_EXERCISE PROMPT_.
Among the entries that follow, the required portion opens with the line containing "individual blog posts." and closes with the line containing "Welcome to the AI Hackathon!". Give that portion again exactly, and nothing else.

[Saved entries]

══════════════════════════════

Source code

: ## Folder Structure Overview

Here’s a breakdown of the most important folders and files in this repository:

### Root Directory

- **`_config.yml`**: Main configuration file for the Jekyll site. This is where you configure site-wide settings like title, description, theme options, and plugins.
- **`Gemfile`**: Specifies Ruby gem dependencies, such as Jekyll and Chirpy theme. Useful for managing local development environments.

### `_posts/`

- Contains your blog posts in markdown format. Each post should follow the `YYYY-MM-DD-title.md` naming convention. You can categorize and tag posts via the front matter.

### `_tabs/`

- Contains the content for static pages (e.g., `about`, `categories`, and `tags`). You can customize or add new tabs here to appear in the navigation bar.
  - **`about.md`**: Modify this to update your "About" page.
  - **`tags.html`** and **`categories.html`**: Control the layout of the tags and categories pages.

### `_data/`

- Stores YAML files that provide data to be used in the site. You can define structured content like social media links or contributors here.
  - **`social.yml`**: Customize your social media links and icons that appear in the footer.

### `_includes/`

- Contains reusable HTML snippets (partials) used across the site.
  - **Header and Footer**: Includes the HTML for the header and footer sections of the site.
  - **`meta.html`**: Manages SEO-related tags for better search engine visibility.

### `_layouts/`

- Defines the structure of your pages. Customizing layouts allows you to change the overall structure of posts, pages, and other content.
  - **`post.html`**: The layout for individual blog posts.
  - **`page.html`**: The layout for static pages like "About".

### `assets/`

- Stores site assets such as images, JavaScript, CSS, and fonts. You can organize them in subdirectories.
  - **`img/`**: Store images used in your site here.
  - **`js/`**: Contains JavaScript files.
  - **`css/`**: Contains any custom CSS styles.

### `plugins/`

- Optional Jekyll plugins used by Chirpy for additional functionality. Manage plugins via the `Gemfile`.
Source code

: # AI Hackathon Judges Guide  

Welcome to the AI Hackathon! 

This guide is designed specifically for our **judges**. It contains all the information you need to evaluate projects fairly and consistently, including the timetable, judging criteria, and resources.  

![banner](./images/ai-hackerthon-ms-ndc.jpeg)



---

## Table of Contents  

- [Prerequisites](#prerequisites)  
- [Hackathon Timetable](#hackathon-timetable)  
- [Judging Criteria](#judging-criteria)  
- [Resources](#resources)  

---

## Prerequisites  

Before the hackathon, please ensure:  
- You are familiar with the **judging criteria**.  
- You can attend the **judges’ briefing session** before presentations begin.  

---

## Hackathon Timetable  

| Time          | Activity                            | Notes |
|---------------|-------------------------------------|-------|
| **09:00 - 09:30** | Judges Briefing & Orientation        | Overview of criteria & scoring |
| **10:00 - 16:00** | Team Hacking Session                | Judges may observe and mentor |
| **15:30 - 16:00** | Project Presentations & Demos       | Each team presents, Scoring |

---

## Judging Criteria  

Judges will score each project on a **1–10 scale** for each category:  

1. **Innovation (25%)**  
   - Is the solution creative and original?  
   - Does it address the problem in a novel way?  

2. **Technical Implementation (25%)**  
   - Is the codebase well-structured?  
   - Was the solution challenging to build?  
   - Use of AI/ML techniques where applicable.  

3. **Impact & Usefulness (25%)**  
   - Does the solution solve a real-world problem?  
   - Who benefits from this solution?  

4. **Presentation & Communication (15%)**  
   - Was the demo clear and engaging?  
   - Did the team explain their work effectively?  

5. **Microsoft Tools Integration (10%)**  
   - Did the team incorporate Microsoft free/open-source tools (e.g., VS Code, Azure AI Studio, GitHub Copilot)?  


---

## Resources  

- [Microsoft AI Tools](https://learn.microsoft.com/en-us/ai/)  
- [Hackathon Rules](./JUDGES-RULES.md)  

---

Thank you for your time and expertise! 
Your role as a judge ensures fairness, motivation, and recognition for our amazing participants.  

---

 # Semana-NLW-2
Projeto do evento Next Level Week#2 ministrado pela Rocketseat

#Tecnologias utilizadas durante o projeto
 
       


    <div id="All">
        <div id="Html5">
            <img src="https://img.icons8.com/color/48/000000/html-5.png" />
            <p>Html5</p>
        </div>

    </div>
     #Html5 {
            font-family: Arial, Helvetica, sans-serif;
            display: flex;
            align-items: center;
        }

══════════════════════════════

_EXERCISE RESULT_.
  - **`post.html`**: The layout for individual blog posts.
  - **`page.html`**: The layout for static pages like "About".

### `assets/`

- Stores site assets such as images, JavaScript, CSS, and fonts. You can organize them in subdirectories.
  - **`img/`**: Store images used in your site here.
  - **`js/`**: Contains JavaScript files.
  - **`css/`**: Contains any custom CSS styles.

### `plugins/`

- Optional Jekyll plugins used by Chirpy for additional functionality. Manage plugins via the `Gemfile`.
Source code

: # AI Hackathon Judges Guide  

Welcome to the AI Hackathon! 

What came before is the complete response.